**About this exercise**
The response should be an exact transcription of the data below, free of images.
*****
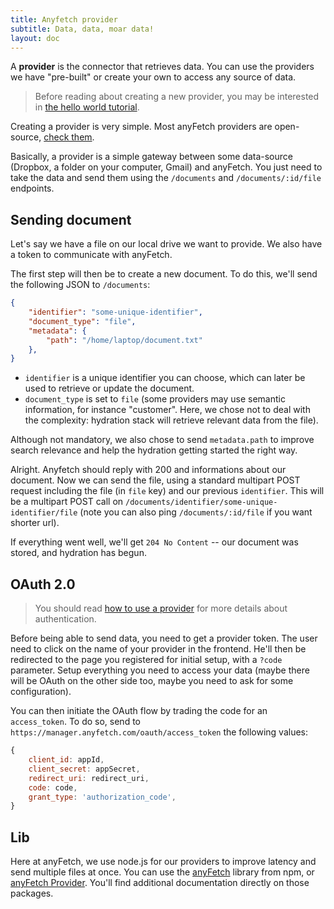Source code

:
 ```yaml
---
title: Anyfetch provider
subtitle: Data, data, moar data!
layout: doc
---
```

A **provider** is the connector that retrieves data. You can use the providers we have "pre-built" or create your own to access any source of data.

> Before reading about creating a new provider, you may be interested in [the hello world tutorial](/guides/tutorials/hello-world.html).

Creating a provider is very simple. Most anyFetch providers are open-source, [check them](https://github.com/search?q=%40AnyFetch+provider).

Basically, a provider is a simple gateway between some data-source (Dropbox, a folder on your computer, Gmail) and anyFetch. You just need to take the data and send them using the `/documents` and `/documents/:id/file` endpoints.

## Sending document
Let's say we have a file on our local drive we want to provide.
We also have a token to communicate with anyFetch.

The first step will then be to create a new document. To do this, we'll send the following JSON to `/documents`:

```json
{
	"identifier": "some-unique-identifier",
	"document_type": "file",
	"metadata": {
		"path": "/home/laptop/document.txt"
	},
}
```

* `identifier` is a unique identifier you can choose, which can later be used to retrieve or update the document.
* `document_type` is set to `file` (some providers may use semantic information, for instance "customer". Here, we chose not to deal with the complexity: hydration stack will retrieve relevant data from the file).

Although not mandatory, we also chose to send `metadata.path` to improve search relevance and help the hydration getting started the right way.

Alright. Anyfetch should reply with 200 and informations about our document.
Now we can send the file, using a standard multipart POST request including the file (in `file` key) and our previous `identifier`. This will be a multipart POST call on `/documents/identifier/some-unique-identifier/file` (note you can also ping `/documents/:id/file` if you want shorter url).

If everything went well, we'll get `204 No Content` -- our document was stored, and hydration has begun.

## OAuth 2.0
> You should read [how to use a provider](/guides/using/provider.html) for more details about authentication.

Before being able to send data, you need to get a provider token.
The user need to click on the name of your provider in the frontend. He'll then be redirected to the page you registered for initial setup, with a `?code` parameter. Setup everything you need to access your data (maybe there will be OAuth on the other side too, maybe you need to ask for some configuration).

You can then initiate the OAuth flow by trading the code for an `access_token`.
To do so, send to `https://manager.anyfetch.com/oauth/access_token` the following values:

```javascript
{
    client_id: appId,
    client_secret: appSecret,
    redirect_uri: redirect_uri,
    code: code,
    grant_type: 'authorization_code',
}
```

## Lib
Here at anyFetch, we use node.js for our providers to improve latency and send multiple files at once. You can use the [anyFetch](https://www.npmjs.org/package/anyfetch) library from npm, or [anyFetch Provider](https://www.npmjs.org/package/anyfetch-provider). You'll find additional documentation directly on those packages.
*****
**Answer to the problem**
Source code

:
 ```yaml
---
title: Anyfetch provider
subtitle: Data, data, moar data!
layout: doc
---
```

A **provider** is the connector that retrieves data. You can use the providers we have "pre-built" or create your own to access any source of data.

> Before reading about creating a new provider, you may be interested in [the hello world tutorial](/guides/tutorials/hello-world.html).

Creating a provider is very simple. Most anyFetch providers are open-source, [check them](https://github.com/search?q=%40AnyFetch+provider).

Basically, a provider is a simple gateway between some data-source (Dropbox, a folder on your computer, Gmail) and anyFetch. You just need to take the data and send them using the `/documents` and `/documents/:id/file` endpoints.

## Sending document
Let's say we have a file on our local drive we want to provide.
We also have a token to communicate with anyFetch.

The first step will then be to create a new document. To do this, we'll send the following JSON to `/documents`:

```json
{
	"identifier": "some-unique-identifier",
	"document_type": "file",
	"metadata": {
		"path": "/home/laptop/document.txt"
	},
}
```

* `identifier` is a unique identifier you can choose, which can later be used to retrieve or update the document.
* `document_type` is set to `file` (some providers may use semantic information, for instance "customer". Here, we chose not to deal with the complexity: hydration stack will retrieve relevant data from the file).

Although not mandatory, we also chose to send `metadata.path` to improve search relevance and help the hydration getting started the right way.

Alright. Anyfetch should reply with 200 and informations about our document.
Now we can send the file, using a standard multipart POST request including the file (in `file` key) and our previous `identifier`. This will be a multipart POST call on `/documents/identifier/some-unique-identifier/file` (note you can also ping `/documents/:id/file` if you want shorter url).

If everything went well, we'll get `204 No Content` -- our document was stored, and hydration has begun.

## OAuth 2.0
> You should read [how to use a provider](/guides/using/provider.html) for more details about authentication.

Before being able to send data, you need to get a provider token.
The user need to click on the name of your provider in the frontend. He'll then be redirected to the page you registered for initial setup, with a `?code` parameter. Setup everything you need to access your data (maybe there will be OAuth on the other side too, maybe you need to ask for some configuration).

You can then initiate the OAuth flow by trading the code for an `access_token`.
To do so, send to `https://manager.anyfetch.com/oauth/access_token` the following values:

```javascript
{
    client_id: appId,
    client_secret: appSecret,
    redirect_uri: redirect_uri,
    code: code,
    grant_type: 'authorization_code',
}
```

## Lib
Here at anyFetch, we use node.js for our providers to improve latency and send multiple files at once. You can use the [anyFetch](https://www.npmjs.org/package/anyfetch) library from npm, or [anyFetch Provider](https://www.npmjs.org/package/anyfetch-provider). You'll find additional documentation directly on those packages.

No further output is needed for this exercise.